Again, Ramirez gave notice of an appeal, which allows the player to have his own representatives oversee the testing of a second sample. The appeal process also allows Major League Baseball officials to interview the player. When the B sample also came back positive, Ramirez, without subjecting himself to an interview, informed MLB officials he was dropping the appeal and retiring.
Neither Ramirez nor the players' association issued any statement regarding the retirement of one of the game's great hitters. The departure instead was announced in separate one-paragraph releases by Major League Baseball and by the Rays, who issued a statement saying they "were informed today by the Commissioner's Office that Manny Ramirez has decided to retire after being informed of an issue under the Drug Program."
As a second offender Ramirez, 38, faced a 100-game ban and the possibility of a lifetime ban if he violated the program a third time. Once an almost flawless combination of balance and power at the plate, Ramirez was never the same hitter after his 2009 drug bust. Though he wore out his welcome in Boston with his nonchalance, precipitating his '08 midseason trade from the defending world champions to the Dodgers, at the time he could still swing the bat with a beauty that was the envy of his peers. In his 180 games before May 7, 2009, when he was suspended for 50 games, Ramirez batted .334 for the Red Sox and the Dodgers with one home run every 15 at bats. But in 172 games after that drug bust, Ramirez was a .277 hitter with one home run every 25 at bats for the Dodgers, White Sox and Rays, for whom he provided one hit in 17 at bats this year, his bat speed noticeably slower.
Ramirez retired with 555 home runs (14th all time), 1,813 runs batted in (18th), a .996 on-base plus slugging average (ninth) and a .312 batting average (86th). He was a major figure in what will go down as one of the greatest eras of slugging—and the dirtiest—the game has ever known. Consider that until 2001, Ruth was the only player in history to retire with more than 550 home runs and an OPS of .980 or better. But in the 10 years since then it's happened three times—all by players connected to performance-enhancing drugs: McGwire, Bonds and Ramirez.
In the nine seasons before steroid testing with penalties was put in place (1995--2003), Ramirez ranked seventh in home runs. But six of those top seven Steroid Era home run hitters have been connected to performance enhancers (chart). McGwire and Rafael Palmeiro are the only ones in that group who have been eligible for Hall of Fame consideration. McGwire (a best finish of 23.7% support from the voting members of the Baseball Writers Association of America) and Palmeiro (11.0%) have not come close to the 75% threshold needed for enshrinement.

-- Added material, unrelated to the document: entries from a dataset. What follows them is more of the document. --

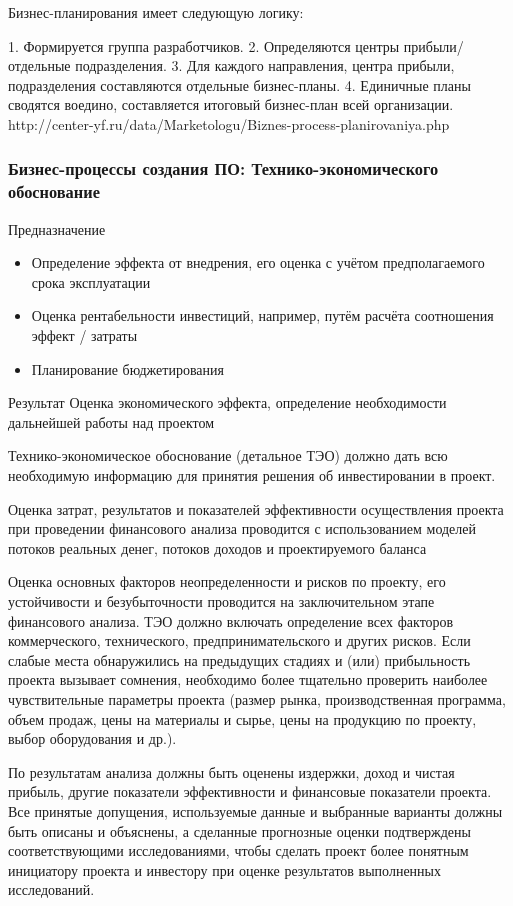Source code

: \documentclass{../industrial-development}
\begin{document}
Бизнес-планирования имеет следующую логику:

1. Формируется группа разработчиков.
2. Определяются центры прибыли/отдельные подразделения.
3. Для каждого направления, центра прибыли, подразделения составляются отдельные бизнес-планы.
4. Единичные планы сводятся воедино, составляется итоговый бизнес-план всей организации. 
http://center-yf.ru/data/Marketologu/Biznes-process-planirovaniya.php

\begin{frame} \frametitle{Бизнес-процессы создания ПО: Технико-экономического обоснование}
	\begin{block}{Предназначение}
		\begin{itemize}
			\item Определение эффекта от внедрения, его оценка с учётом предполагаемого срока эксплуатации
			\item Оценка рентабельности инвестиций, например, путём расчёта соотношения эффект / затраты
			\item Планирование бюджетирования
		\end{itemize}
	\end{block}
	\begin{block}{Результат}
		Оценка экономического эффекта, определение необходимости дальнейшей работы над проектом
	\end{block}
\end{frame}
\lecturenotes
Технико-экономическое обоснование (детальное ТЭО) должно дать всю необходимую информацию для принятия решения об инвестировании в проект. 

Оценка затрат, результатов и показателей эффективности осуществления проекта при проведении финансового анализа проводится с использованием моделей потоков реальных денег, потоков доходов и проектируемого баланса

Оценка основных факторов неопределенности и рисков по проекту, его устойчивости и безубыточности проводится на заключительном этапе финансового анализа.
ТЭО должно включать определение всех факторов коммерческого, технического, предпринимательского и других рисков.
Если слабые места обнаружились на предыдущих стадиях и (или) прибыльность проекта вызывает сомнения, необходимо более тщательно проверить наиболее чувствительные параметры проекта (размер рынка, производственная программа, объем продаж, цены на материалы и сырье, цены на продукцию по проекту, выбор оборудования и др.).

По результатам анализа должны быть оценены издержки, доход и чистая прибыль, другие показатели эффективности и финансовые показатели проекта.
Все принятые допущения, используемые данные и выбранные варианты должны быть описаны и объяснены, а сделанные прогнозные оценки подтверждены соответствующими исследованиями, чтобы сделать проект более понятным инициатору проекта и инвестору при оценке результатов выполненных исследований. 
\end{document}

While Bonds was not on trial for using steroids but rather for allegedly lying to a grand jury about not knowing that the substances he took were steroids, the trial nonetheless pulled back the curtain on an unseemly era. Four major leaguers shuffled into courtroom 10 to testify about getting steroids and instructions on how to use them from Greg Anderson, Bonds's trainer: Jason and Jeremy Giambi, Randy Velarde and Marvin Benard. Suddenly all the dirty little secrets, long cloaked in a tapestry of denial, lies and silence, were entered into public record as fact.
Bonds never did testify in his defense. Each day, dressed in Wall Street suits, he would ride the elevator to the 19th floor of the Burton building. Never the darling of the game, Bonds would sit and listen to dark descriptions of his character, especially from his former mistress, Kimberly Bell, who testified that Bonds threatened to cut her head off and throw her into a ditch, and to cut out her breast implants because he had paid for them.
The prosecution charged that Bonds, as Nedrow put it in his summation, kept "a powerful secret" with his use of the cream and the clear, two then undetectable designer steroids parceled out by BALCO founder Victor Conte (who later pleaded guilty to steroid distribution). In 2003 Bonds told a grand jury in the BALCO case that he believed they were not steroids but flaxseed oil and arthritic balm, all the while transforming himself into a hulking slugger who would hit 268 home runs starting with his age-36 season—33% more than anyone else in baseball history at such an advanced age.